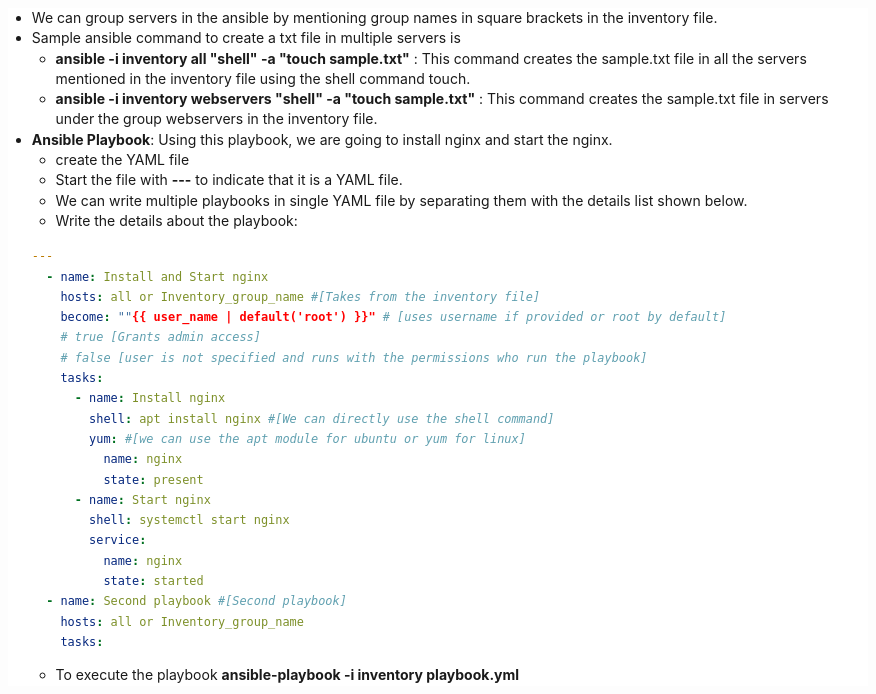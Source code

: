   * We can group servers in the ansible by mentioning group names in square brackets in the inventory file.
  * Sample ansible command to create a txt file in multiple servers is 
    *  **ansible -i inventory all "shell" -a "touch sample.txt"** : This command creates the sample.txt file in all the
        servers mentioned in the inventory file using the shell command touch.
    * **ansible -i inventory webservers "shell" -a "touch sample.txt"** : This command creates the sample.txt file in
      servers under the group webservers in the inventory file.
  * **Ansible Playbook**: Using this playbook, we are going to install nginx and start the nginx.
    * create the YAML file
    * Start the file with **---** to indicate that it is a YAML file.
    * We can write multiple playbooks in single YAML file by separating them with the details list shown below.
    * Write the details about the playbook:
    ```yaml
    ---
      - name: Install and Start nginx   
        hosts: all or Inventory_group_name #[Takes from the inventory file] 
        become: ""{{ user_name | default('root') }}" # [uses username if provided or root by default]
        # true [Grants admin access] 
        # false [user is not specified and runs with the permissions who run the playbook]
        tasks:
          - name: Install nginx 
            shell: apt install nginx #[We can directly use the shell command]
            yum: #[we can use the apt module for ubuntu or yum for linux]
              name: nginx 
              state: present 
          - name: Start nginx 
            shell: systemctl start nginx 
            service: 
              name: nginx 
              state: started
      - name: Second playbook #[Second playbook]
        hosts: all or Inventory_group_name
        tasks:  
    ```
    * To execute the playbook **ansible-playbook -i inventory playbook.yml**
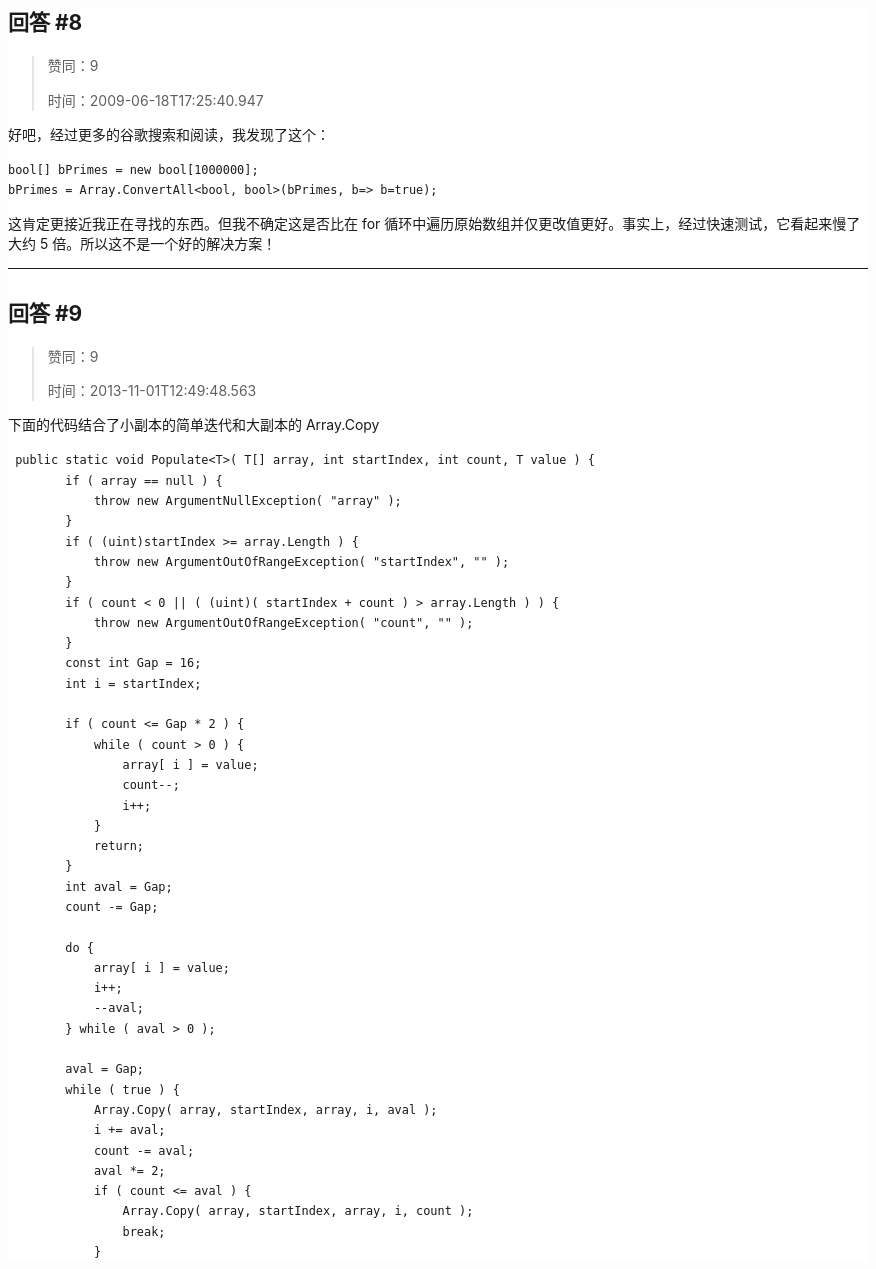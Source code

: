 ## 回答 #8

> 赞同：9
> 
> 时间：2009-06-18T17:25:40.947

好吧，经过更多的谷歌搜索和阅读，我发现了这个：

```
bool[] bPrimes = new bool[1000000];
bPrimes = Array.ConvertAll<bool, bool>(bPrimes, b=> b=true); 
```

这肯定更接近我正在寻找的东西。但我不确定这是否比在 for 循环中遍历原始数组并仅更改值更好。事实上，经过快速测试，它看起来慢了大约 5 倍。所以这不是一个好的解决方案！

* * *

## 回答 #9

> 赞同：9
> 
> 时间：2013-11-01T12:49:48.563

下面的代码结合了小副本的简单迭代和大副本的 Array.Copy

```
 public static void Populate<T>( T[] array, int startIndex, int count, T value ) {
        if ( array == null ) {
            throw new ArgumentNullException( "array" );
        }
        if ( (uint)startIndex >= array.Length ) {
            throw new ArgumentOutOfRangeException( "startIndex", "" );
        }
        if ( count < 0 || ( (uint)( startIndex + count ) > array.Length ) ) {
            throw new ArgumentOutOfRangeException( "count", "" );
        }
        const int Gap = 16;
        int i = startIndex;

        if ( count <= Gap * 2 ) {
            while ( count > 0 ) {
                array[ i ] = value;
                count--;
                i++;
            }
            return;
        }
        int aval = Gap;
        count -= Gap;

        do {
            array[ i ] = value;
            i++;
            --aval;
        } while ( aval > 0 );

        aval = Gap;
        while ( true ) {
            Array.Copy( array, startIndex, array, i, aval );
            i += aval;
            count -= aval;
            aval *= 2;
            if ( count <= aval ) {
                Array.Copy( array, startIndex, array, i, count );
                break;
            }
```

━━━━━━━━━━━━━━━━

→ **Exercise instructions**
Search the entries for "bPrimes" and copy out each line that has it.

→ **Your response**
bool[] bPrimes = new bool[1000000];
bPrimes = Array.ConvertAll<bool, bool>(bPrimes, b=> b=true); 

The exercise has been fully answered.